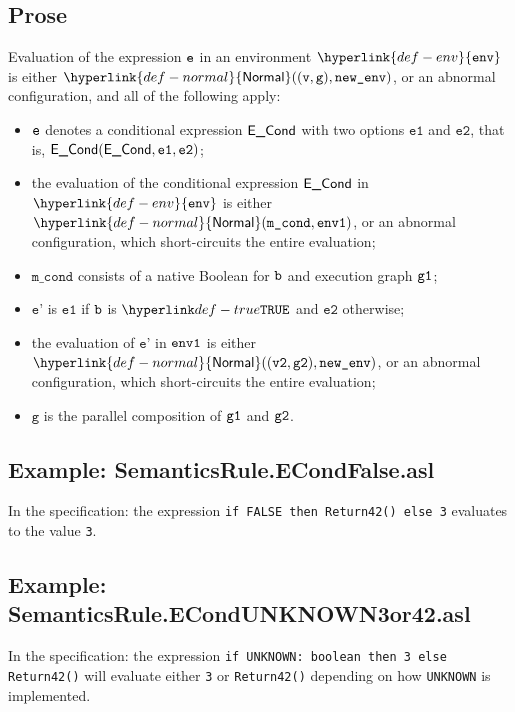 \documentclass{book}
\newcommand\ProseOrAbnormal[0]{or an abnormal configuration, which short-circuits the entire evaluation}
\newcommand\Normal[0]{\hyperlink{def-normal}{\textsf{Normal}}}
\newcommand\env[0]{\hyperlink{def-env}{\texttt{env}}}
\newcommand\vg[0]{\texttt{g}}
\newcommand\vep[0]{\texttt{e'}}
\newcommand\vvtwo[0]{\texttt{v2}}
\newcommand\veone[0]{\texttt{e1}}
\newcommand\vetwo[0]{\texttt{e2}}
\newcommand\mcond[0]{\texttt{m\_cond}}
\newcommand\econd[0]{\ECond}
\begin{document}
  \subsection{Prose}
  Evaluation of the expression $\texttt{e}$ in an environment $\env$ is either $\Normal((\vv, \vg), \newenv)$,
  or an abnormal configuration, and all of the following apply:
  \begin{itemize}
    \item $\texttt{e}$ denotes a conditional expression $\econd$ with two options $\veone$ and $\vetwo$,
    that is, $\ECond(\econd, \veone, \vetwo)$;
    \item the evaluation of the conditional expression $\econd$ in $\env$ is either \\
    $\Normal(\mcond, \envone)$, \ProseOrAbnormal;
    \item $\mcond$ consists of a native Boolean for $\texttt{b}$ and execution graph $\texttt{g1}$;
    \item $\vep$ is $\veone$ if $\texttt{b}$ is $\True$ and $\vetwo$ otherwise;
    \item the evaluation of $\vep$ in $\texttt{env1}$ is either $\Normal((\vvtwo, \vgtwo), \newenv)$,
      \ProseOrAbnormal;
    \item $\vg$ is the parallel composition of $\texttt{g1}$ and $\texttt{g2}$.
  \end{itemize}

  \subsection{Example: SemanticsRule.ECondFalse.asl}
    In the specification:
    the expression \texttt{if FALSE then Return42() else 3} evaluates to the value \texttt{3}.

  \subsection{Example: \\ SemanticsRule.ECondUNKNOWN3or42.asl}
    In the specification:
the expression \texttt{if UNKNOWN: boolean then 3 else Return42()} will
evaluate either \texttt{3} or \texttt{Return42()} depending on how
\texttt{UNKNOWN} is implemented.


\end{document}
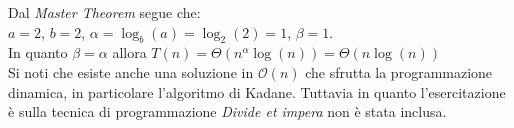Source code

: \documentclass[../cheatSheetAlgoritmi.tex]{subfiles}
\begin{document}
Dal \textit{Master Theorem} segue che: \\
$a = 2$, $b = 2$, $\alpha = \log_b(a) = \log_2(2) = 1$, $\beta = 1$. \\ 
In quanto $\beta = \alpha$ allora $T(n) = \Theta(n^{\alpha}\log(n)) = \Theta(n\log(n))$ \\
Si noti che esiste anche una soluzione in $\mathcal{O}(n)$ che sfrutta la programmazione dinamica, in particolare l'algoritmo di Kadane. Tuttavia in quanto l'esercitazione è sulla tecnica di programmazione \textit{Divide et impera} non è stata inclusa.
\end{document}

==========

Go through the data and show each line that holds "veone".

\newcommand\veone[0]{\texttt{e1}}
    \item $\texttt{e}$ denotes a conditional expression $\econd$ with two options $\veone$ and $\vetwo$,
    that is, $\ECond(\econd, \veone, \vetwo)$;
    \item $\vep$ is $\veone$ if $\texttt{b}$ is $\True$ and $\vetwo$ otherwise;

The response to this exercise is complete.